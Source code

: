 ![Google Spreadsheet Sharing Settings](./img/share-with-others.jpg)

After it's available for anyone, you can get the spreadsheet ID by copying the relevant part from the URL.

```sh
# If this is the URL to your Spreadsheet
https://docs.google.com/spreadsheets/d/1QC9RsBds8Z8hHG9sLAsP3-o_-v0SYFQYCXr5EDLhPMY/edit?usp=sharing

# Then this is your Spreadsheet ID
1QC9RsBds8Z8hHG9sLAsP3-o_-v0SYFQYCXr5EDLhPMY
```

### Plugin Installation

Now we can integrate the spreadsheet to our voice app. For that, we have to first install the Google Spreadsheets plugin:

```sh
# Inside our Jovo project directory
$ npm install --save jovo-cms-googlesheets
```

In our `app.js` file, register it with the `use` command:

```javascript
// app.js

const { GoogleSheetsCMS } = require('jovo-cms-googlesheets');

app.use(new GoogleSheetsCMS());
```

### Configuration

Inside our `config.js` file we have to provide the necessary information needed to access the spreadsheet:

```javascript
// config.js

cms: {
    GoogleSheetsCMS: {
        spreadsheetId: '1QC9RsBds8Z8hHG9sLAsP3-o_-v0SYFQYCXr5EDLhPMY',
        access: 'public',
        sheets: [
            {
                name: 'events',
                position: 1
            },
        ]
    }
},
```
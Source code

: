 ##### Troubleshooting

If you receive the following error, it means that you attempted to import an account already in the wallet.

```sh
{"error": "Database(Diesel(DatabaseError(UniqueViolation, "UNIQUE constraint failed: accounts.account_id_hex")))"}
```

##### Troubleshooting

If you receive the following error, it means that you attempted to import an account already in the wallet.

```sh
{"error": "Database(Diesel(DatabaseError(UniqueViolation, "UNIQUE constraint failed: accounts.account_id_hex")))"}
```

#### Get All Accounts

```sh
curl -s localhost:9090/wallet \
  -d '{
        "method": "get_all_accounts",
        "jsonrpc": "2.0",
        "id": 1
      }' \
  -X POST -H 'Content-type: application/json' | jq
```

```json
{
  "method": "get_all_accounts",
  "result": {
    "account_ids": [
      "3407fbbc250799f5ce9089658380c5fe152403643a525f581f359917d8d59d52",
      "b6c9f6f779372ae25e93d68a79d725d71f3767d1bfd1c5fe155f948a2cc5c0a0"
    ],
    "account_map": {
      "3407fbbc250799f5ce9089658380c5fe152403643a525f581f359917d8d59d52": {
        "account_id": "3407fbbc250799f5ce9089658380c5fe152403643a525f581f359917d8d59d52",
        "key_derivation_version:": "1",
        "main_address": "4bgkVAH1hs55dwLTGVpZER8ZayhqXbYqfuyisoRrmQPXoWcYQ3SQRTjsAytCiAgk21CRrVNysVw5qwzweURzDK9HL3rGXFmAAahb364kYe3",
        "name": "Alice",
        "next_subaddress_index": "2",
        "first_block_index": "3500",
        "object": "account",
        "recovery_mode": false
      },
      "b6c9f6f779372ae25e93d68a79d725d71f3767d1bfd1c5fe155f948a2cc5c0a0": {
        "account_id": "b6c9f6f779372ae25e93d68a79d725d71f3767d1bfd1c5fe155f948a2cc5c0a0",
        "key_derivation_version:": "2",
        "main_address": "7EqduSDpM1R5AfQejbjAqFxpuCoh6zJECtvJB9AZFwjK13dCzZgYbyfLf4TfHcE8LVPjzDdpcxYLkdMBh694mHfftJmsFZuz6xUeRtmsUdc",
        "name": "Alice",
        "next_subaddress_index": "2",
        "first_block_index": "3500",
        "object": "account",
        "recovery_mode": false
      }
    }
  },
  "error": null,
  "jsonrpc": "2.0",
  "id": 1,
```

### [Work instructions]
What is needed is an exact copy of all the records above.

### [Task solution]
Source code

: ![Google Spreadsheet Sharing Settings](./img/share-with-others.jpg)

After it's available for anyone, you can get the spreadsheet ID by copying the relevant part from the URL.

```sh
# If this is the URL to your Spreadsheet
https://docs.google.com/spreadsheets/d/1QC9RsBds8Z8hHG9sLAsP3-o_-v0SYFQYCXr5EDLhPMY/edit?usp=sharing

# Then this is your Spreadsheet ID
1QC9RsBds8Z8hHG9sLAsP3-o_-v0SYFQYCXr5EDLhPMY
```

### Plugin Installation

Now we can integrate the spreadsheet to our voice app. For that, we have to first install the Google Spreadsheets plugin:

```sh
# Inside our Jovo project directory
$ npm install --save jovo-cms-googlesheets
```

In our `app.js` file, register it with the `use` command:

```javascript
// app.js

const { GoogleSheetsCMS } = require('jovo-cms-googlesheets');

app.use(new GoogleSheetsCMS());
```

### Configuration

Inside our `config.js` file we have to provide the necessary information needed to access the spreadsheet:

```javascript
// config.js

cms: {
    GoogleSheetsCMS: {
        spreadsheetId: '1QC9RsBds8Z8hHG9sLAsP3-o_-v0SYFQYCXr5EDLhPMY',
        access: 'public',
        sheets: [
            {
                name: 'events',
                position: 1
            },
        ]
    }
},
```
Source code

: ##### Troubleshooting

If you receive the following error, it means that you attempted to import an account already in the wallet.

```sh
{"error": "Database(Diesel(DatabaseError(UniqueViolation, "UNIQUE constraint failed: accounts.account_id_hex")))"}
```

##### Troubleshooting

If you receive the following error, it means that you attempted to import an account already in the wallet.

```sh
{"error": "Database(Diesel(DatabaseError(UniqueViolation, "UNIQUE constraint failed: accounts.account_id_hex")))"}
```

#### Get All Accounts

```sh
curl -s localhost:9090/wallet \
  -d '{
        "method": "get_all_accounts",
        "jsonrpc": "2.0",
        "id": 1
      }' \
  -X POST -H 'Content-type: application/json' | jq
```

```json
{
  "method": "get_all_accounts",
  "result": {
    "account_ids": [
      "3407fbbc250799f5ce9089658380c5fe152403643a525f581f359917d8d59d52",
      "b6c9f6f779372ae25e93d68a79d725d71f3767d1bfd1c5fe155f948a2cc5c0a0"
    ],
    "account_map": {
      "3407fbbc250799f5ce9089658380c5fe152403643a525f581f359917d8d59d52": {
        "account_id": "3407fbbc250799f5ce9089658380c5fe152403643a525f581f359917d8d59d52",
        "key_derivation_version:": "1",
        "main_address": "4bgkVAH1hs55dwLTGVpZER8ZayhqXbYqfuyisoRrmQPXoWcYQ3SQRTjsAytCiAgk21CRrVNysVw5qwzweURzDK9HL3rGXFmAAahb364kYe3",
        "name": "Alice",
        "next_subaddress_index": "2",
        "first_block_index": "3500",
        "object": "account",
        "recovery_mode": false
      },
      "b6c9f6f779372ae25e93d68a79d725d71f3767d1bfd1c5fe155f948a2cc5c0a0": {
        "account_id": "b6c9f6f779372ae25e93d68a79d725d71f3767d1bfd1c5fe155f948a2cc5c0a0",
        "key_derivation_version:": "2",
        "main_address": "7EqduSDpM1R5AfQejbjAqFxpuCoh6zJECtvJB9AZFwjK13dCzZgYbyfLf4TfHcE8LVPjzDdpcxYLkdMBh694mHfftJmsFZuz6xUeRtmsUdc",
        "name": "Alice",
        "next_subaddress_index": "2",
        "first_block_index": "3500",
        "object": "account",
        "recovery_mode": false
      }
    }
  },
  "error": null,
  "jsonrpc": "2.0",
  "id": 1,
```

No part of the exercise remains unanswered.